╭─ Source records

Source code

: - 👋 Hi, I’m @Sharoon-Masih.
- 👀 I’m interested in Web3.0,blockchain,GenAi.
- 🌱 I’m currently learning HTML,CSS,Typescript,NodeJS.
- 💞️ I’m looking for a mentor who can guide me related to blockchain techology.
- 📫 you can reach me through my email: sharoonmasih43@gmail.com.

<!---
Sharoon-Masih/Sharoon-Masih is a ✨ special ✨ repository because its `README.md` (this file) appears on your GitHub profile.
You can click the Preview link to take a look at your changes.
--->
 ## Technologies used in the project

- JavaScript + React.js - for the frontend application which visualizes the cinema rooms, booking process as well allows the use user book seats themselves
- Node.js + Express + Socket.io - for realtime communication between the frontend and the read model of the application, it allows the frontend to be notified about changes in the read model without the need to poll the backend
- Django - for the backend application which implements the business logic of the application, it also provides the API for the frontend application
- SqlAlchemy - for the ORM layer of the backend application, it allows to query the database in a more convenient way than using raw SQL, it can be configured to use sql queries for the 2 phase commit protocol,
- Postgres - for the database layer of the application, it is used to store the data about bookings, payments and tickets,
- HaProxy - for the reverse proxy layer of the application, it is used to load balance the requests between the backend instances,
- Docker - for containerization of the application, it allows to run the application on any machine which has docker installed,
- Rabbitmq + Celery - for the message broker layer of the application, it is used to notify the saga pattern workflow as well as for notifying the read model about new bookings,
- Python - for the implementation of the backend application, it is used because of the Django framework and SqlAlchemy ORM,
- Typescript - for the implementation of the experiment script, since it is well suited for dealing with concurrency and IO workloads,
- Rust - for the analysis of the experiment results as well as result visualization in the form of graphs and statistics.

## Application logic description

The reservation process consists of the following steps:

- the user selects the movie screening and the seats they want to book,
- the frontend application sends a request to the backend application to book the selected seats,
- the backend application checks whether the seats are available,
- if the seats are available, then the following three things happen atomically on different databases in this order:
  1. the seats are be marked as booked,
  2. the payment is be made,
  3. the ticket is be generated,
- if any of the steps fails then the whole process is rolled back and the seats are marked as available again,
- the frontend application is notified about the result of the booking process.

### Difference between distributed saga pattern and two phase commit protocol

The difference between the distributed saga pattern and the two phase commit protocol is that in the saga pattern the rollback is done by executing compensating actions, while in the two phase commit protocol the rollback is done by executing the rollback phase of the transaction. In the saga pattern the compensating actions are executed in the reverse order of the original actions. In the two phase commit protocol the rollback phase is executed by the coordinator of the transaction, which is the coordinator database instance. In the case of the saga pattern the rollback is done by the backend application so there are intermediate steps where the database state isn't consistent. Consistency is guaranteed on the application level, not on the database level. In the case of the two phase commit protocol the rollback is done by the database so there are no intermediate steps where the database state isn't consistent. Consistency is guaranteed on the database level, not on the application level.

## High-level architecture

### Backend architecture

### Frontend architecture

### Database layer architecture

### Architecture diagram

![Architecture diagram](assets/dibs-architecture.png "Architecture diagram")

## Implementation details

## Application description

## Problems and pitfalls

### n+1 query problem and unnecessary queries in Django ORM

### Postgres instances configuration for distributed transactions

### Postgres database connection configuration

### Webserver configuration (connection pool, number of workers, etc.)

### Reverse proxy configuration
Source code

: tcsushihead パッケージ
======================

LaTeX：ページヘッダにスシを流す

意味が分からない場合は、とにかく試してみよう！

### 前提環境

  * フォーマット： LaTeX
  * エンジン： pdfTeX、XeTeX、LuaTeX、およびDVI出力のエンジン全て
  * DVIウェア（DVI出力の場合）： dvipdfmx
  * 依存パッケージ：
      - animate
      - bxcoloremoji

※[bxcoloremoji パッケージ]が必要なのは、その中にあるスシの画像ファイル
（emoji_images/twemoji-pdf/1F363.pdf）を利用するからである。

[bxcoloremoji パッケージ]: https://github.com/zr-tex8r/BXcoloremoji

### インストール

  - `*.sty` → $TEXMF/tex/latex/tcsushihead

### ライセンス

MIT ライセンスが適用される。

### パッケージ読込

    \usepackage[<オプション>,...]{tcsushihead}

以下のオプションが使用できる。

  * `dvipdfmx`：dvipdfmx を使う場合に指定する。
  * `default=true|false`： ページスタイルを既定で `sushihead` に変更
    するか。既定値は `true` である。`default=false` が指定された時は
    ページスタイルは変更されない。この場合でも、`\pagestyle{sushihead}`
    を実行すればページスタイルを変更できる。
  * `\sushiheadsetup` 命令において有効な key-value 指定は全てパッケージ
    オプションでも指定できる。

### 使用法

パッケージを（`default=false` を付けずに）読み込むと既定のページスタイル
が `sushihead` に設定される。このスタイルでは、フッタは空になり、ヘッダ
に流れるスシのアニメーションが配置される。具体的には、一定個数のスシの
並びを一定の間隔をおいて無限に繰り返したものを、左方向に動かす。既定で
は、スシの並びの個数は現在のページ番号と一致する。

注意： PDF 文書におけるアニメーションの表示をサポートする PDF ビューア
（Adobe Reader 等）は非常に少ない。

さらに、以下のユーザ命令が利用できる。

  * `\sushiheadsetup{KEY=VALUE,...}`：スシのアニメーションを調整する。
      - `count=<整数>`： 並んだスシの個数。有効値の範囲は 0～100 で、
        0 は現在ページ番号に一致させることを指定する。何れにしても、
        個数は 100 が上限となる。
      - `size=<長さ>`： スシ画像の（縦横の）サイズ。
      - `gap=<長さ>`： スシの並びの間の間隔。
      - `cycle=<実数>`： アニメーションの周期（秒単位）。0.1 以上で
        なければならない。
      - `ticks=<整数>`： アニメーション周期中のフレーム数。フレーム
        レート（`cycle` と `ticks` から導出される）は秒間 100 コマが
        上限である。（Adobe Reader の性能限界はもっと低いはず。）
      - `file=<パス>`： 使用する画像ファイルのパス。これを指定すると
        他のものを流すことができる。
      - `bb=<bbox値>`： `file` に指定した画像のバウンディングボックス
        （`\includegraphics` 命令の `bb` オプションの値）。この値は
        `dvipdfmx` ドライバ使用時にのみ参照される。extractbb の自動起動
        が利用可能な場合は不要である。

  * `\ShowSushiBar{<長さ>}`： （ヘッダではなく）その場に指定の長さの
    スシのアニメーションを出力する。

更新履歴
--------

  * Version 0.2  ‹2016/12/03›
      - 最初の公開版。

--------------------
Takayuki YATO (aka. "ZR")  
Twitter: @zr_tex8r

╰─

Filter the entries and copy out every line with the word "Reader".

（Adobe Reader 等）は非常に少ない。
        上限である。（Adobe Reader の性能限界はもっと低いはず。）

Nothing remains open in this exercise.